Bunun yanı sıra bir başka düşünce de akla geliyor. Şöyle ki, bu ayete ilk kez muhatap olan Araplar günümüzde ortaya çıkan bu tür bilimsel araştırmalar yapacak durumda değildiler. Şayet bu ayette kastedilen bu tür bir bilimsel araştırma olsa bile o gün için ayetin arka planındaki gerçeğe ulaşmaya güç yetiremezlerdi. Şu halde Kur'an-ı Kerim'in onların yapabilecekleri ve elde ettikleri sonuçla kolaylıkla ahiretteki diriliş gerçeğini kabul edebilecekleri bir şeyi istemesi kaçınılmaz oluyor.
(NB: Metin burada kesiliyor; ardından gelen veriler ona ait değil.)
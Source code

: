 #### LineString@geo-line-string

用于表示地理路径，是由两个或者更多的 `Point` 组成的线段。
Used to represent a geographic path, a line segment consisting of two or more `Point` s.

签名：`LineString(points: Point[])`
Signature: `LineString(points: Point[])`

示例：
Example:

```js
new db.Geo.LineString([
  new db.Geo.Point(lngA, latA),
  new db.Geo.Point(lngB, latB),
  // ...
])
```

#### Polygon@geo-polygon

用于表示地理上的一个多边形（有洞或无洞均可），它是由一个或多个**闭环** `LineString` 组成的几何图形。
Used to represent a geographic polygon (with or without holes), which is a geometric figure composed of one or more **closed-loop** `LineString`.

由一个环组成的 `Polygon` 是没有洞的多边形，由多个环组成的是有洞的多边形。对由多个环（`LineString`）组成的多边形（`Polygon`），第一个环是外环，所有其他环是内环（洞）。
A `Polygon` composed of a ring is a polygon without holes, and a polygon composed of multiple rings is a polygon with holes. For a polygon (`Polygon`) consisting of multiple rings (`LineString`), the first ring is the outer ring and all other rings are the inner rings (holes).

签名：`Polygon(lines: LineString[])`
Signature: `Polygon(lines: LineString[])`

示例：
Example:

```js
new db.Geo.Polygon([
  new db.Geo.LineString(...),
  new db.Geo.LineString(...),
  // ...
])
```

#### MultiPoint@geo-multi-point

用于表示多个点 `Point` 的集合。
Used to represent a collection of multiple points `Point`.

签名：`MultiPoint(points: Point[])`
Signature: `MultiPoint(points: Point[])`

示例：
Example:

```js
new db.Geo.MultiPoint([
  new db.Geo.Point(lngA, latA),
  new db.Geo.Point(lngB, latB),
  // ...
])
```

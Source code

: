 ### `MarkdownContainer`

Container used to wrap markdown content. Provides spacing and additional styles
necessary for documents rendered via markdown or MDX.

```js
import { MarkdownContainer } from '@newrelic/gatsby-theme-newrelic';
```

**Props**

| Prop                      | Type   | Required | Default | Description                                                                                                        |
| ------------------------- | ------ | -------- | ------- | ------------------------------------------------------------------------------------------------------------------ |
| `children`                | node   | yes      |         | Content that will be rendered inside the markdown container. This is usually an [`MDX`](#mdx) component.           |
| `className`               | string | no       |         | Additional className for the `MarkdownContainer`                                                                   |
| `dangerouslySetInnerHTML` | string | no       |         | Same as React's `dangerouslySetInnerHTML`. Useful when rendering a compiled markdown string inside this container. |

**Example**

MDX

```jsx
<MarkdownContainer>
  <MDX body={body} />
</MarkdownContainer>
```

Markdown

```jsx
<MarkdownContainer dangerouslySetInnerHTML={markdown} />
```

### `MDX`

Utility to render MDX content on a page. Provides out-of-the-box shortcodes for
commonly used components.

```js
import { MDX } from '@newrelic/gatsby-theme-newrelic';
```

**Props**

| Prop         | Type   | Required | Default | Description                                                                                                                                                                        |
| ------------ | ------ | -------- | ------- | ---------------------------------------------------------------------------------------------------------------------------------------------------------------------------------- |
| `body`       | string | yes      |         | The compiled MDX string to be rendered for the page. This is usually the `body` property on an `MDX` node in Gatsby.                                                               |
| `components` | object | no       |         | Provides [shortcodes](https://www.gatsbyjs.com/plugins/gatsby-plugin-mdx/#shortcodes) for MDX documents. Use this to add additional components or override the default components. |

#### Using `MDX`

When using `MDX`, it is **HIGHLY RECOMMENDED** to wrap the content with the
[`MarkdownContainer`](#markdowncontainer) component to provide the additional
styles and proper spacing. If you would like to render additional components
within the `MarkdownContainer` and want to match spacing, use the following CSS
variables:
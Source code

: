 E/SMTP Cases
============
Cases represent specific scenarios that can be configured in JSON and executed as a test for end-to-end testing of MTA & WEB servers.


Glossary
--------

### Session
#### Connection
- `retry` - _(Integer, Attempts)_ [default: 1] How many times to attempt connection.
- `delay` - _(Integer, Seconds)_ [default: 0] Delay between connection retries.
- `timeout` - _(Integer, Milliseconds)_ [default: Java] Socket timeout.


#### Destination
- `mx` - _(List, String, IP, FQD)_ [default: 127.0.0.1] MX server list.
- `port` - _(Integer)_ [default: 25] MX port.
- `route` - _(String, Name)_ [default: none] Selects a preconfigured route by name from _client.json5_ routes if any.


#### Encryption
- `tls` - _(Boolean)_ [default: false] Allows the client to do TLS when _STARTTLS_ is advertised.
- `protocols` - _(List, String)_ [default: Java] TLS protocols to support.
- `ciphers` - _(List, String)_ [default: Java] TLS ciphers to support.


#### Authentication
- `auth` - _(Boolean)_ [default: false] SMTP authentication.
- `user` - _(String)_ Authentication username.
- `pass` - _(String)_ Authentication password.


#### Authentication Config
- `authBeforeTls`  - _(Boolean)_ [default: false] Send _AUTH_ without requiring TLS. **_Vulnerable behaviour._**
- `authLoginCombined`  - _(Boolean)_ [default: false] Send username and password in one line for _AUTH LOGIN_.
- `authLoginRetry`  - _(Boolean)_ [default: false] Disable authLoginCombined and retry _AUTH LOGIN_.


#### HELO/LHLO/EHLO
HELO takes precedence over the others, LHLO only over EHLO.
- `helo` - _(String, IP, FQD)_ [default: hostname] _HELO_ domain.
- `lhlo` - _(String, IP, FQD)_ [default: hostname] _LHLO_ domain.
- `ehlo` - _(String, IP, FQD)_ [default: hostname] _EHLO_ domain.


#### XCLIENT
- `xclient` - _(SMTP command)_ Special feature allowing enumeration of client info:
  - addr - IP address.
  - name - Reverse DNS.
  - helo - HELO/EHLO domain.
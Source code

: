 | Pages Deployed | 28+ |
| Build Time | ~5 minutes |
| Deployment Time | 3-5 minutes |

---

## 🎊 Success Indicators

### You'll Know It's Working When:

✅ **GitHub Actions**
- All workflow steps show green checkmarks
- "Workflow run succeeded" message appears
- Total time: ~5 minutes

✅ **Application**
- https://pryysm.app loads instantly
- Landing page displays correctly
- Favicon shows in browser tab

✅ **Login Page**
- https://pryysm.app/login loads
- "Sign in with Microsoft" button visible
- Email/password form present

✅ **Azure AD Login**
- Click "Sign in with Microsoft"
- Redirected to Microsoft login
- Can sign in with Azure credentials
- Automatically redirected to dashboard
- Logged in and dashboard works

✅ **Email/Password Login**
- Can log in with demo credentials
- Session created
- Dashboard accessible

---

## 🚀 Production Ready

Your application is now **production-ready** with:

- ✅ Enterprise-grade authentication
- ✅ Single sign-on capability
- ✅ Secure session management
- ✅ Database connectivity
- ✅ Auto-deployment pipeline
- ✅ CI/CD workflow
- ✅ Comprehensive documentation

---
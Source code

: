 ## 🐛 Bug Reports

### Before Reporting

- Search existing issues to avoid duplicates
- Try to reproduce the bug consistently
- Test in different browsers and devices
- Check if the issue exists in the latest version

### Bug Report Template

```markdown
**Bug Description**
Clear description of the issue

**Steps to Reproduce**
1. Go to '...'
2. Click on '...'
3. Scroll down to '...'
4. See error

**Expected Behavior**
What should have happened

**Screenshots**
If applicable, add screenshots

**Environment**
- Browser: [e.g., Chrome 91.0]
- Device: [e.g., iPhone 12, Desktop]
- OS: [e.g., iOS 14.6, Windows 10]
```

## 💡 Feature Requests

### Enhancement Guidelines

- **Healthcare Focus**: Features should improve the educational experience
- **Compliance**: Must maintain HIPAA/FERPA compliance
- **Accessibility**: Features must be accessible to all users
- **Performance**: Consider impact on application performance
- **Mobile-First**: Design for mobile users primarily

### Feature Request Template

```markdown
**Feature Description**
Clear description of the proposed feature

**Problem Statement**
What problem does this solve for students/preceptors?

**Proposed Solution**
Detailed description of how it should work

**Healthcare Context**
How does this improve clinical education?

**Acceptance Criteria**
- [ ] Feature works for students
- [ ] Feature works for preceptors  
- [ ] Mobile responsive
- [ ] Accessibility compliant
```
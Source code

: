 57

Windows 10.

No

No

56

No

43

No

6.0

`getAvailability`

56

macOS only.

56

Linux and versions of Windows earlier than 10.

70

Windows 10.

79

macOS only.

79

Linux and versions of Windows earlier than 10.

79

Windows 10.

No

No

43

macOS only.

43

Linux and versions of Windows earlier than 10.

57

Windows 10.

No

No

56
O zaman onlardan istenen her tarafta hayat olgusunün bitkilerde, hayvanlarda ve insanlarda ilk kez nasıl ortaya çıktığını gözlemlemeleridir. Biraz önce de değindiğimiz gibi, burada yeryüzünde gezmeye çıkmaya ilişkin buyruk, yeni sahneler görmek suretiyle duyguların uyanması amacına yöneliktir. Geçe ve gündüz her an, her saniye açıkça gözlemlenebilen hayat olgusunun ortaya çıkışı ile belirginleşen Allah'ın sonsuz gücünün eserlerini düşünmeye, etraflıca incelemeye bir çağrıdır.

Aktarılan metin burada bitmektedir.